Inline markup incompatibilities #44

link2xt · 2018-08-11T22:53:30Z

I want to make pandoc Muse writer generate lightweight inline markup instead of tags when possible. For that I need to understand when it is possible to use it.

I have tested various inline markup examples with Emacs Muse, Amusewiki, Pandoc Muse, Emacs Org and Pandoc Org. Org mode markup is very close to Muse markup, so I hope it can help with resolving some ambiguities. Here are the results:

Source:      foo*bar*
Emacs Muse:  foo*bar*
Amusewiki:   foo*bar*
Pandoc Muse: foo*bar*
Emacs Org:   foo*bar*
Pandoc Org:  foo*bar*

Source:      *foo*bar
Emacs Muse:  *foo*bar
Amusewiki:   <em>foo</em>bar
Pandoc Muse: *foo*bar
Emacs Org:   *foo*bar
Pandoc Org:  *foo*bar

Source:      *foo*,bar
Emacs Muse:  <em>foo</em>,bar
Amusewiki:   <em>foo</em>,bar
Pandoc Muse: <em>foo</em>,bar
Emacs Org:   <b>foo</b>,bar
Pandoc Org:  <strong>foo</strong>,bar

Source:      foo,*bar*
Emacs Muse:  foo,*bar*
Amusewiki:   foo,<em>bar</em>
Pandoc Muse: foo,<em>bar</em>
Emacs Org:   foo,*bar*
Pandoc Org:  foo,*bar*

I think the second case should not be parsed as emphasis. There is no reason for asymmetry with the first case.

The third case is obviously correct, because we may want to emphasize a word before comma. Normally there is a space after the comma, but there is no reason to check for it in the parser and make it more complicated. All parsers are consistent here by the way.

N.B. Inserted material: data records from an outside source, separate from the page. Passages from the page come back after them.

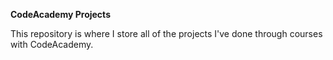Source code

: **CodeAcademy Projects**

This repository is where I store all of the projects I've done through courses with CodeAcademy. 
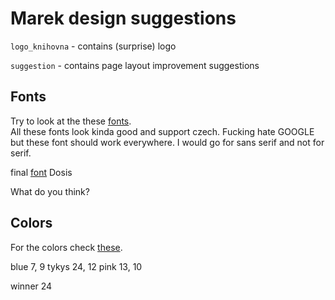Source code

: # Marek design suggestions

`logo_knihovna` - contains (surprise) logo

`suggestion`    - contains page layout improvement suggestions

## Fonts
Try to look at the these [fonts](https://fonts.google.com/?vfonly&subset=latin-ext&category=Sans+Serif). <br>
All these fonts look kinda good and support czech. Fucking hate GOOGLE but these font should work everywhere.
I would go for sans serif and not for serif.

final [font](https://fonts.google.com/specimen/Dosis?vfonly&subset=latin-ext&category=Sans+Serif&preview.text=P%C5%99%C3%ADli%C5%A1+%C5%BElu%C5%A5ou%C4%8Dk%C3%BD+k%C5%AF%C5%88+%C3%BAp%C4%9Bl+%C4%8F%C3%A1belsk%C3%A9+%C3%B3dy.&preview.text_type=custom)
Dosis

What do you think?

## Colors
For the colors check [these](https://visme.co/blog/website-color-schemes/).

blue 7, 9
tykys 24, 12
pink 13, 10

winner 24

As for the fourth case I tend to believe it is a bug in both Text::Amuse and Pandoc Muse reader. In Org mode it obviously works as intended, because Emacs Org mode has a configuration variable org-emphasis-regexp-components which specifies different allowed pre and post characters. It makes sense to only check for punctuation in the end, because even in right-to-left text the commas are after the word and are followed by space. From Emacs Muse code it is not so clear whether it is intended or just happened to work this way, but there is no evidence that there is a bug, so I think making it more compatible with the Org mode and Emacs Muse at the same time is the right thing to do.

The text was updated successfully, but these errors were encountered:

link2xt · 2018-08-11T22:55:53Z

Not-so-related bug, but also the result of this series of tests: jgm/pandoc#4820

link2xt · 2018-08-12T17:43:15Z

From my understanding of Emacs Muse code, it allows line start, -, [, <, (, ', " and ` before the first "*" (or "=", or "_" which is underline and not supported by Amusewiki):

https://github.com/alexott/muse/blob/0bb5d3fa57bfc876bacec732a0c1d8f796942403/lisp/muse-publish.el#L122

Then it checks that the character after the corresponding "*" marker is not from the "w" class (letters and digits, basically):
https://github.com/alexott/muse/blob/0bb5d3fa57bfc876bacec732a0c1d8f796942403/lisp/muse-publish.el#L1082

link2xt · 2018-08-12T18:22:00Z

Here is another testcase:

Source:      *foo*0bar
Emacs Muse:  *foo*0bar
Amusewiki:   <em>foo</em>0bar
Pandoc Muse: *foo*0bar
Emacs Org:   *foo*0bar
Pandoc Org:  *foo*0bar

(just fixed it in pandoc: jgm/pandoc@81131ef)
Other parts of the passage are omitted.